Repeat word for word everything from the line containing "beberapa patch representatif." to the end of the listing, first and last lines included, and only that.

+++

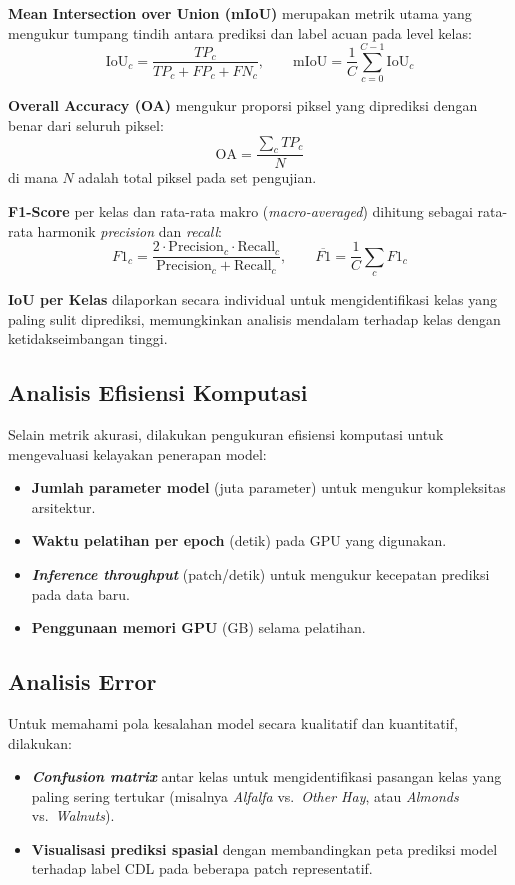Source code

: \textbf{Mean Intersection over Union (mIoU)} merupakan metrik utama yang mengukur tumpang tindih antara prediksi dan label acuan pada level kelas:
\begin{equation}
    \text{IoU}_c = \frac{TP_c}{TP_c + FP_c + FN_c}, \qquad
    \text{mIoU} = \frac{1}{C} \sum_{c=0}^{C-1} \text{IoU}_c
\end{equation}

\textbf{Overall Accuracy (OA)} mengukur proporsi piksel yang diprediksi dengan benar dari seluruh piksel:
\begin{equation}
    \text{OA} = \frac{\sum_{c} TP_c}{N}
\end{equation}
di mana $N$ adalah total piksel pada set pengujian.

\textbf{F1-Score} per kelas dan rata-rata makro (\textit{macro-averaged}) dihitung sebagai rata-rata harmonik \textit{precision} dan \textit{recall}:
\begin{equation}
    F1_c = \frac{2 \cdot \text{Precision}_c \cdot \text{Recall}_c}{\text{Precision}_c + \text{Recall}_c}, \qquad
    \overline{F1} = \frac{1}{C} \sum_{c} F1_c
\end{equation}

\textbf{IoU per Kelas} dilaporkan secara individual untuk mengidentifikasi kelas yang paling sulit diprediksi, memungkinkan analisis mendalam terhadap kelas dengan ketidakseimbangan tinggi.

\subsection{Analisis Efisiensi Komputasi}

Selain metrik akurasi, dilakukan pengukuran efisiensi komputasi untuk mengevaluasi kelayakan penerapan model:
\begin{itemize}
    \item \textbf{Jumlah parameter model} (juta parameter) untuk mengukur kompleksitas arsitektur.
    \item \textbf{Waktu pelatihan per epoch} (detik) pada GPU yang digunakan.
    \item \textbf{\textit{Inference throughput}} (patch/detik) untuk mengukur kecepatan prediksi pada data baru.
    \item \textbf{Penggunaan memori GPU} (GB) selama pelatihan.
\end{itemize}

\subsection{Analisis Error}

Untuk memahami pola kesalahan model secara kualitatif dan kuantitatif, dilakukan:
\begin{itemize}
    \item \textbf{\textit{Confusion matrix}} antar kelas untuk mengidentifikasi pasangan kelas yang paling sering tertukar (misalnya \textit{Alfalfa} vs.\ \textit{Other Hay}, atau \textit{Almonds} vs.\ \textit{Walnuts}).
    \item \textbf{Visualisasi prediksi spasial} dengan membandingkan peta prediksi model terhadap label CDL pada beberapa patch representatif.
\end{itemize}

+++

#### REPLY TO THE TASK:
    \item \textbf{Visualisasi prediksi spasial} dengan membandingkan peta prediksi model terhadap label CDL pada beberapa patch representatif.
\end{itemize}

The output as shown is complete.